This series began by asking why we haven’t all fallen through the floor. Or through planet Earth, for that matter. Matter—that’s the whole issue. It’s not just full of holes; it’s almost entirely empty space.

So I introduced a nice (almost) Jewish boy, Wolfgang Pauli, to explain that the wholeness and diversity of this universe is all a product of one simple principle: Every particle of matter has exclusive rights to its quantum state. Since one of those quantum states involves the space it occupies, chunks of matter necessarily occupy chunks of space.

How do the particles know their states and the states of every other particle in the universe? Pauli was convinced that the universe was one great psyche—and that glides along nicely with the way Jewish philosophers and mystics have dealt with it (as have many others, as well).

That explains matters in a rather abstract sense. It doesn’t explain what we might call the qualia of matter—our subjective experience of matter as the very substance of reality. If I were an immaterial being, such as an angel, from Pauli’s principle I would never have predicted this sensation of matter, which is so vital to the human experience.

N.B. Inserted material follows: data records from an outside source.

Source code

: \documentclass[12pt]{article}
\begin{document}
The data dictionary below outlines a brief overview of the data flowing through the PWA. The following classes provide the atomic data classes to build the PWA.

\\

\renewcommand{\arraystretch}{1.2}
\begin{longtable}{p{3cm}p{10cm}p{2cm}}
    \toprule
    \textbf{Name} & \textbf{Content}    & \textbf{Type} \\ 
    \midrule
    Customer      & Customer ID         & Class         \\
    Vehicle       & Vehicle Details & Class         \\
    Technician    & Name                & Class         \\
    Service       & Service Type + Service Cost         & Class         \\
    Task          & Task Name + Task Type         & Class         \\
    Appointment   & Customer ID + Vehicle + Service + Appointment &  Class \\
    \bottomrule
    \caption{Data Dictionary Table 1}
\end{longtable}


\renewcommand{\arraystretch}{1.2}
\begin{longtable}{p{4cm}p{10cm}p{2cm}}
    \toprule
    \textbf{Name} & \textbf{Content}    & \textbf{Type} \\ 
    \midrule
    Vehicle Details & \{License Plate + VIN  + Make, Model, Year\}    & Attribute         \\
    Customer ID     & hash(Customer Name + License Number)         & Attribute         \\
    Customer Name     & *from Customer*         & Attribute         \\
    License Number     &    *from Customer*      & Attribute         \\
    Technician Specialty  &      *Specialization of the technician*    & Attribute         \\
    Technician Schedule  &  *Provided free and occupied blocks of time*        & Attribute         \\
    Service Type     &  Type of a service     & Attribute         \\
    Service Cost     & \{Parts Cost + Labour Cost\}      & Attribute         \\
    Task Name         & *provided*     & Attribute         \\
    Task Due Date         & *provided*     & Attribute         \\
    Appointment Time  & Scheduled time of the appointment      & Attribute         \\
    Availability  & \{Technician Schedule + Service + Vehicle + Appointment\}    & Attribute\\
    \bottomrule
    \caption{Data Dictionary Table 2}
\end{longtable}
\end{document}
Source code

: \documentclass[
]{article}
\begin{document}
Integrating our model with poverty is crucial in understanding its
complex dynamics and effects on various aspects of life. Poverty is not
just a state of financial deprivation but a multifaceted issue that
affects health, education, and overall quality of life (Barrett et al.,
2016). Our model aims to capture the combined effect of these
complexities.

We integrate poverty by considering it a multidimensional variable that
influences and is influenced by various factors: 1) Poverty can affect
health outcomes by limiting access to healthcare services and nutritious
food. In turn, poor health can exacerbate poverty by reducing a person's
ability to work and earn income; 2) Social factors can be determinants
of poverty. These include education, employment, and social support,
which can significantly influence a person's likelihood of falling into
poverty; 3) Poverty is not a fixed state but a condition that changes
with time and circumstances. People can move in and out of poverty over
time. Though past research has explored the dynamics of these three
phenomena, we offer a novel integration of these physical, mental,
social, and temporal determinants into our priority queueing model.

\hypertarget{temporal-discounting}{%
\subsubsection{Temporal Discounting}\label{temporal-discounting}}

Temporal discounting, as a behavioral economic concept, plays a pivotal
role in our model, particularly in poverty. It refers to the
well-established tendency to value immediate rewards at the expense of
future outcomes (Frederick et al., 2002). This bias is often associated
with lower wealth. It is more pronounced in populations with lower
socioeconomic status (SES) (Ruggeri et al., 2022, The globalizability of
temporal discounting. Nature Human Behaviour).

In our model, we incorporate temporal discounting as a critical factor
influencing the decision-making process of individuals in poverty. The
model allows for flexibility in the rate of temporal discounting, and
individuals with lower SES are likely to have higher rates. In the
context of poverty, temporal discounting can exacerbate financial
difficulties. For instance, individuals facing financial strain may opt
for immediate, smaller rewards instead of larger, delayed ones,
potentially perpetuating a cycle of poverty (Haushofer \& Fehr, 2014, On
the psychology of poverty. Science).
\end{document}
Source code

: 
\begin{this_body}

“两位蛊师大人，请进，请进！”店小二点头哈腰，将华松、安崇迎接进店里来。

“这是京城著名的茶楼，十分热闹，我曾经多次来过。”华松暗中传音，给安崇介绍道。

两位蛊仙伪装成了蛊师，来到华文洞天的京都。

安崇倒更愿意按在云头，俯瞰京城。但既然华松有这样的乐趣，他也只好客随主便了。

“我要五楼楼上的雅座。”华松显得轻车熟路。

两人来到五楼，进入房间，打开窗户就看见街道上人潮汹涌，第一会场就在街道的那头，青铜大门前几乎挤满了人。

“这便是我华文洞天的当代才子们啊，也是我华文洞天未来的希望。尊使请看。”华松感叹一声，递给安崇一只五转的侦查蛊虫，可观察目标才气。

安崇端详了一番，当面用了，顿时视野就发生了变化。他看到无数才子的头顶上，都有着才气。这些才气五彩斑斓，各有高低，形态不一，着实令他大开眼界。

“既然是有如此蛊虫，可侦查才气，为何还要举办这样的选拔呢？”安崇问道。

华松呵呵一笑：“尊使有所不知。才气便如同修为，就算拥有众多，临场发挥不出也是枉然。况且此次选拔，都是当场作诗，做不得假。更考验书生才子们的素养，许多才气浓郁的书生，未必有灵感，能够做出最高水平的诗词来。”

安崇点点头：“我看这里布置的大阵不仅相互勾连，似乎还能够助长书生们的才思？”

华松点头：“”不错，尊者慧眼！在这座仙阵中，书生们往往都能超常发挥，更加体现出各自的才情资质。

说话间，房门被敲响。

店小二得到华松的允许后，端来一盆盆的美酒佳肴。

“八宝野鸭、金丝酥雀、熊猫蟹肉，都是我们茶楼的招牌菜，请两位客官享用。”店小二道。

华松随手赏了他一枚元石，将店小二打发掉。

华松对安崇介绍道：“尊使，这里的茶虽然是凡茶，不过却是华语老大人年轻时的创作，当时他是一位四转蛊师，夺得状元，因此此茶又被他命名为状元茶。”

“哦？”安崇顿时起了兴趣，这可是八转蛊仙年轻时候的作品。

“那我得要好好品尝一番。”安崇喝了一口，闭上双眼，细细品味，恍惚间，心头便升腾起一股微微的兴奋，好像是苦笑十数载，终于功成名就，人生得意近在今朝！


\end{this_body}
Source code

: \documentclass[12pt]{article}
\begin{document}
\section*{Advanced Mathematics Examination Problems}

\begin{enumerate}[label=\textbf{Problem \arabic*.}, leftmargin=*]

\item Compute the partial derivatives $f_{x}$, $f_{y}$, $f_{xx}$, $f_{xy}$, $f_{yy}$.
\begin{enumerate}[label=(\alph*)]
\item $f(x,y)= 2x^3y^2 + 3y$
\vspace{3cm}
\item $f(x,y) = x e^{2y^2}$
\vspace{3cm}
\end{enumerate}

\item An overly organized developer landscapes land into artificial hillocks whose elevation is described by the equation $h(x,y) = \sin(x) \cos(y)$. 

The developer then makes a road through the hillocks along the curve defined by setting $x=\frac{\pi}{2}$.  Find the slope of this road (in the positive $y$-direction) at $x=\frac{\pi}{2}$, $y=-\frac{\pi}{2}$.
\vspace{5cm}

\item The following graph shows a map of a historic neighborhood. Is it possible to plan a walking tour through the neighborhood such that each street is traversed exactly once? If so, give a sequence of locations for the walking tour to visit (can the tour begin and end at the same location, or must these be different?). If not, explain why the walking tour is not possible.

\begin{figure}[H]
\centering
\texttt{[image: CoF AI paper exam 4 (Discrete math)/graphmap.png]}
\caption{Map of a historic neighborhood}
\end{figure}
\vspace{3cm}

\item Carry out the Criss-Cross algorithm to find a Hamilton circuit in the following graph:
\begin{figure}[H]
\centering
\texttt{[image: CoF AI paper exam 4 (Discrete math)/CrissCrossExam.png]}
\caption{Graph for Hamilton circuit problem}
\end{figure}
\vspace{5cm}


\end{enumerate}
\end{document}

So, in Part II, I introduced a bright Irishman, George Berkeley, who proposed that matter is an illusion, and all that really exists is “G‑d’s ideas.” G‑d has ideas such as apples, crocodiles and pit slime, each occupying its conceptual space, and our organs of perception sense those as material objects.

But what about the qualia of matter? How does G‑d get us to experience something that doesn’t exist?

Which still doesn’t explain that qualia thing. How does G‑d get us to experience something that doesn’t exist?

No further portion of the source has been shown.